[What you have to do] If a line of the records contains the string "DoxyParamCaption", copy it out.

[Data for this task]
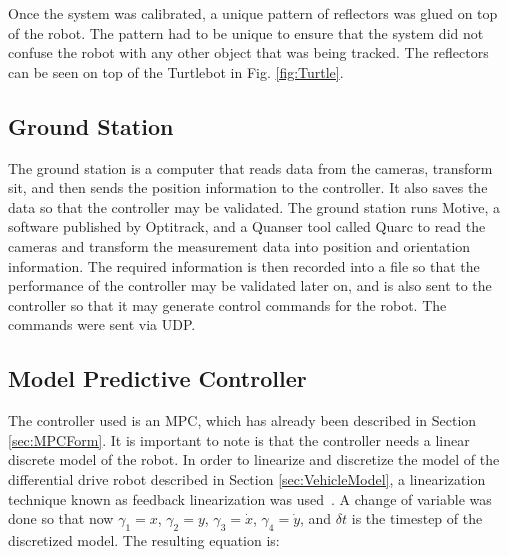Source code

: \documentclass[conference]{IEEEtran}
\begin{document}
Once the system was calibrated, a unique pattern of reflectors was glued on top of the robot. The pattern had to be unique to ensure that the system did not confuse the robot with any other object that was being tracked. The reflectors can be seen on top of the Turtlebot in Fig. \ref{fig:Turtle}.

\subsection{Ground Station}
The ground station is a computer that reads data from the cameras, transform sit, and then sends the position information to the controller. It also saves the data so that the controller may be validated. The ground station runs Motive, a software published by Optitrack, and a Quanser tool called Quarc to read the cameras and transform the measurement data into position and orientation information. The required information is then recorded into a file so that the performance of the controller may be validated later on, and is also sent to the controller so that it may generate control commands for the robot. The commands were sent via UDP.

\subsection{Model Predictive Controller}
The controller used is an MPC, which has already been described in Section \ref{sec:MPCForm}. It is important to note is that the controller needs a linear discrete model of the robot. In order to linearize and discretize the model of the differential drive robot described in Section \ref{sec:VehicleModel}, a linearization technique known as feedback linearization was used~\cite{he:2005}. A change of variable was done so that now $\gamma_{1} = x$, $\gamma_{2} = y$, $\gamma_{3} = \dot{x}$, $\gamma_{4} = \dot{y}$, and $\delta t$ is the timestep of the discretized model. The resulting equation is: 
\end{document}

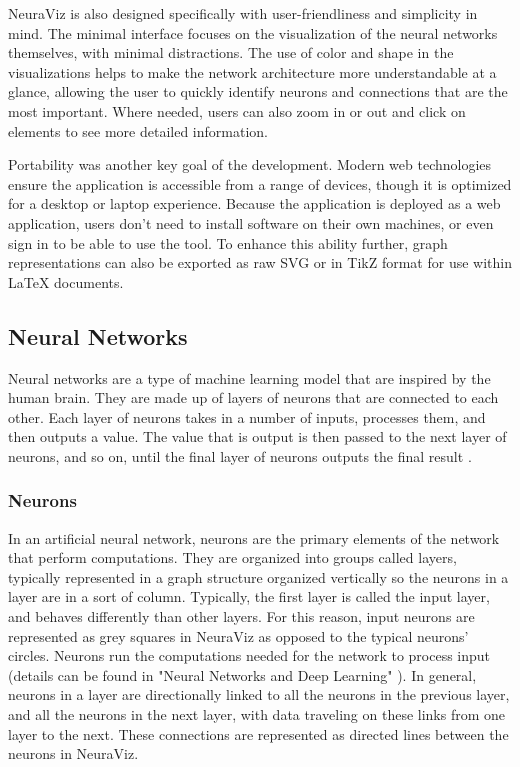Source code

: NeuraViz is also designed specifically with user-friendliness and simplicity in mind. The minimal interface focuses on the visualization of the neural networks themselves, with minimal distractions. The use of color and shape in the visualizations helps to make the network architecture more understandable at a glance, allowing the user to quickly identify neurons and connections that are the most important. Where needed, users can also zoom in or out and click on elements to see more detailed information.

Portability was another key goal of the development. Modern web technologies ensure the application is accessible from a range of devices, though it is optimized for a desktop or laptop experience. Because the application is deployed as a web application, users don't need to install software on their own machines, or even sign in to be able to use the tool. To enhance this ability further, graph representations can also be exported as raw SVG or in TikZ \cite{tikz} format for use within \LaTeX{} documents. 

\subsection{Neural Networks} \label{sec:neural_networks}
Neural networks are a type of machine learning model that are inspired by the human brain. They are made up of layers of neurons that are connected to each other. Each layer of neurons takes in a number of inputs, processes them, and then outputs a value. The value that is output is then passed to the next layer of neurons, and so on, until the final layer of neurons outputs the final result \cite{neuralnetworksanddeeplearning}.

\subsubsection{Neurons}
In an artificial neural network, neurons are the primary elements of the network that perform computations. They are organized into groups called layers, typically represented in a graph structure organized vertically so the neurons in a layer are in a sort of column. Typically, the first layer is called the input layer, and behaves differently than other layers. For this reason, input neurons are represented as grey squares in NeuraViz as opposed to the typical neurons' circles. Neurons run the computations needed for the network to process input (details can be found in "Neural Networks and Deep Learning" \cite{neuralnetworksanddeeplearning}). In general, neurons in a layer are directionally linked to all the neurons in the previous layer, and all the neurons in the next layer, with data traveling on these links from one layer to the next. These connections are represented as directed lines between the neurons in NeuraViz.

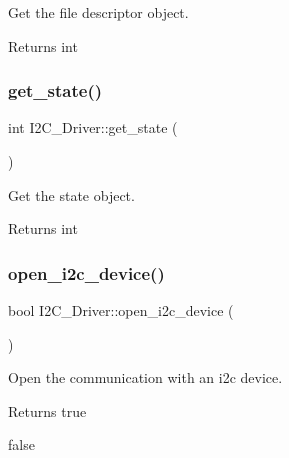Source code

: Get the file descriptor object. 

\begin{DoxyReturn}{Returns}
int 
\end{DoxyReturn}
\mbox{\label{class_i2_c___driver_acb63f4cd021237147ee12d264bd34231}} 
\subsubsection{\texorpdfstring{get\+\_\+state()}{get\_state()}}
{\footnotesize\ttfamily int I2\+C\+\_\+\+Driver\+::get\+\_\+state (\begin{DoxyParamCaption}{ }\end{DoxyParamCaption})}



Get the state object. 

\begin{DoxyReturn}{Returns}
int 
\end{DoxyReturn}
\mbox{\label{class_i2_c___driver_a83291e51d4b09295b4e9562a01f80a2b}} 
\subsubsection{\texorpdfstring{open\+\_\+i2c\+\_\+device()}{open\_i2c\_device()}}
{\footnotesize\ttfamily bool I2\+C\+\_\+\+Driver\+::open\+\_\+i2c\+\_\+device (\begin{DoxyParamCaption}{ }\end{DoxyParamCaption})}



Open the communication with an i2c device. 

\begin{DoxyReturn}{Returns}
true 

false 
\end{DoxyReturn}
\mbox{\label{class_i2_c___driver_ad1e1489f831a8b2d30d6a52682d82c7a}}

[Your solution]
{\footnotesize\ttfamily int I2\+C\+\_\+\+Driver\+::get\+\_\+state (\begin{DoxyParamCaption}{ }\end{DoxyParamCaption})}
{\footnotesize\ttfamily bool I2\+C\+\_\+\+Driver\+::open\+\_\+i2c\+\_\+device (\begin{DoxyParamCaption}{ }\end{DoxyParamCaption})}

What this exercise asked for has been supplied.